Two fighting styles exclusively for wielders of these deadly blades.
Three prestige classes dedicated to the weapon.
The _Keltath Master_ who wields the two-bladed sword with style, grace and deadly fluidity.

The _Dual Soulblade_, who manifests the mindknife as a double weapon and learns new tricks and powers for it.

The _Warrior of Annakra_, who wields the two-bladed sword with the skill and guidance of an ancient and long-dead warrior.

Spells & magical weapon enhancements.
4 Specific magical two bladed swords, including the Cyclone Sword and the Wrath of the Rider.
Sevesties, the Double-Edged God, a deity of weapons, warfare and metallurgy.
This short PDF is extensively bookmarked and ready to be introduced to your d20 fantasy campaign. Available now from RPGNow.

*Written by:* Alex Jacobs
*Art by:* Danilo Moretti & Kevin H Yancey
*Pages: *20 pages (plus cover & OGL)


----------



## Alzrius (Jan 5, 2005)

I'll ask, just because someone has to: is there something about a two-bladed sword that has each blade as a _brilliant energy_ weapon? A product like this is just asking you to go Darth Maul on your enemies.  

Also, could future press releases mention the price of the product, and its length?

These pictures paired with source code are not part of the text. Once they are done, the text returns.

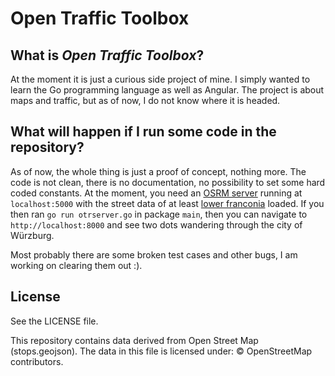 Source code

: Open Traffic Toolbox
=====================

What is _Open Traffic Toolbox_?
-------------------------------

At the moment it is just a curious side project of mine. I simply wanted to learn the
Go programming language as well as Angular. The project is about maps and traffic, but
as of now, I do not know where it is headed.

What will happen if I run some code in the repository?
------------------------------------

As of now, the whole thing is just a proof of concept, nothing more. The code is not
clean, there is no documentation, no possibility to set some hard coded constants.
At the moment, you need an [OSRM server](https://github.com/Project-OSRM/osrm-backend/wiki/Running-OSRM) running at ```localhost:5000``` with the
street data of at least [lower franconia](http://download.geofabrik.de/europe/germany/bayern/unterfranken.html) loaded. If you then ran ```go run otrserver.go``` in package ```main```,
then you can navigate to ```http://localhost:8000``` and see two dots wandering
through the city of Würzburg.

Most probably there are some broken test cases and other bugs, I am working on clearing them out :).

License
------------------------------------
See the LICENSE file.

This repository contains data derived from Open Street Map (stops.geojson). The data in this file is licensed under: © OpenStreetMap contributors.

Those are rather important (to me at least) in determining whether or not I buy a product.

As it stands, this product (for everyone else reading this thread) is 22 pages (that's including the cover and OGL) for $3.95.


----------



## Morrus (Jan 5, 2005)

Alzrius said:
			
		

> Also, could future press releases mention the price of the product, and its length? Those are rather important (to me at least) in determining whether or not I buy a product.



 It _does_ tell you the length.  And the price is just a single click away.


----------